§ THE RECORDS:
■ ■ ■ ■

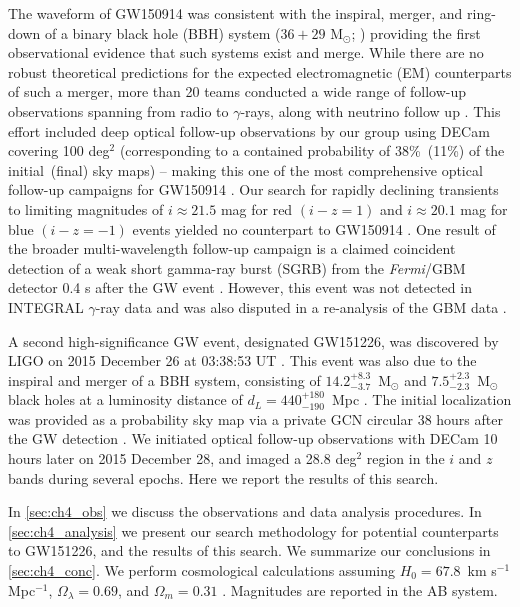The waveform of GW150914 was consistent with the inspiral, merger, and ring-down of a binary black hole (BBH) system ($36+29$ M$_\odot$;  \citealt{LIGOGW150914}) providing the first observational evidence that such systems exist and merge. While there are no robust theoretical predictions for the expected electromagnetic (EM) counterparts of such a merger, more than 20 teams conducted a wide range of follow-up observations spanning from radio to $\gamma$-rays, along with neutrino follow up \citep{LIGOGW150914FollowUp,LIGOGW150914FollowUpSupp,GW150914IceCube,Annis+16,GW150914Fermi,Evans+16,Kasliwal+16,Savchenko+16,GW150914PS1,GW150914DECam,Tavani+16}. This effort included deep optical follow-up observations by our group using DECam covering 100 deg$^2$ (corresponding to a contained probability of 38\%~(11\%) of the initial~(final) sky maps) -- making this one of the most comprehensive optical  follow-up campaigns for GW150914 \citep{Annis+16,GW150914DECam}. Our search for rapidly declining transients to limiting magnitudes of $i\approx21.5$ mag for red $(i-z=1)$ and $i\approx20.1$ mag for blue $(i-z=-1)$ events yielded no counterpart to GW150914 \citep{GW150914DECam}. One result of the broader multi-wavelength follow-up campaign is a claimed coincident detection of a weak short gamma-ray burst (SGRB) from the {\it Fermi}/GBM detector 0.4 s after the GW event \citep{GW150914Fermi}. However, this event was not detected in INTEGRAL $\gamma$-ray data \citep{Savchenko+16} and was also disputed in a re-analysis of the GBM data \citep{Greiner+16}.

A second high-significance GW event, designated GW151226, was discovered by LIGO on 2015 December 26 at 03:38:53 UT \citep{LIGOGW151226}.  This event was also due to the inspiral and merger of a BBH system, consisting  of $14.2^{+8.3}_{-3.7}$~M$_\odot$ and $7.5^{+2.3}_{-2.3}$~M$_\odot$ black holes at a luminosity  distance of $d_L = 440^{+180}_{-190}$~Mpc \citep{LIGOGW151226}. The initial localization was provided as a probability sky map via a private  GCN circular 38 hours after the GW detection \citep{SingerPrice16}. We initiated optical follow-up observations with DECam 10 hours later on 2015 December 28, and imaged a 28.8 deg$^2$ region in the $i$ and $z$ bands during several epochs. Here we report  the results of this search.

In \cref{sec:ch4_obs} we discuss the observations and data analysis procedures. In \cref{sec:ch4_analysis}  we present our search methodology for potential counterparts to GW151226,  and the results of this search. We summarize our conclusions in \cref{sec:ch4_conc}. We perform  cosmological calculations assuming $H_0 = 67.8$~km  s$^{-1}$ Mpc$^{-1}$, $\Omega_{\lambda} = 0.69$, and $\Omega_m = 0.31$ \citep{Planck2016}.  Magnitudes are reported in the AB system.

■ ■ ■ ■

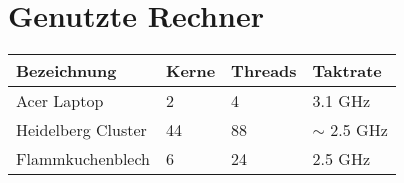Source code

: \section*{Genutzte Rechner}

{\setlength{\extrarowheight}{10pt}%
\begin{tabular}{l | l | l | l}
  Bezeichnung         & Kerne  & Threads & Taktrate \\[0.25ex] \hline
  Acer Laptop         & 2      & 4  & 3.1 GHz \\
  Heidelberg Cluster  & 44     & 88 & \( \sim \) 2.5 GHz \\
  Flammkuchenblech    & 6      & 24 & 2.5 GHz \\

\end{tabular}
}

■ ■ ■ ■

§ WHAT TO PRODUCE: Copy each line of the preceding data that contains the string "results".

§ REPLY TO THE EXERCISE:
A second high-significance GW event, designated GW151226, was discovered by LIGO on 2015 December 26 at 03:38:53 UT \citep{LIGOGW151226}.  This event was also due to the inspiral and merger of a BBH system, consisting  of $14.2^{+8.3}_{-3.7}$~M$_\odot$ and $7.5^{+2.3}_{-2.3}$~M$_\odot$ black holes at a luminosity  distance of $d_L = 440^{+180}_{-190}$~Mpc \citep{LIGOGW151226}. The initial localization was provided as a probability sky map via a private  GCN circular 38 hours after the GW detection \citep{SingerPrice16}. We initiated optical follow-up observations with DECam 10 hours later on 2015 December 28, and imaged a 28.8 deg$^2$ region in the $i$ and $z$ bands during several epochs. Here we report  the results of this search.
In \cref{sec:ch4_obs} we discuss the observations and data analysis procedures. In \cref{sec:ch4_analysis}  we present our search methodology for potential counterparts to GW151226,  and the results of this search. We summarize our conclusions in \cref{sec:ch4_conc}. We perform  cosmological calculations assuming $H_0 = 67.8$~km  s$^{-1}$ Mpc$^{-1}$, $\Omega_{\lambda} = 0.69$, and $\Omega_m = 0.31$ \citep{Planck2016}.  Magnitudes are reported in the AB system.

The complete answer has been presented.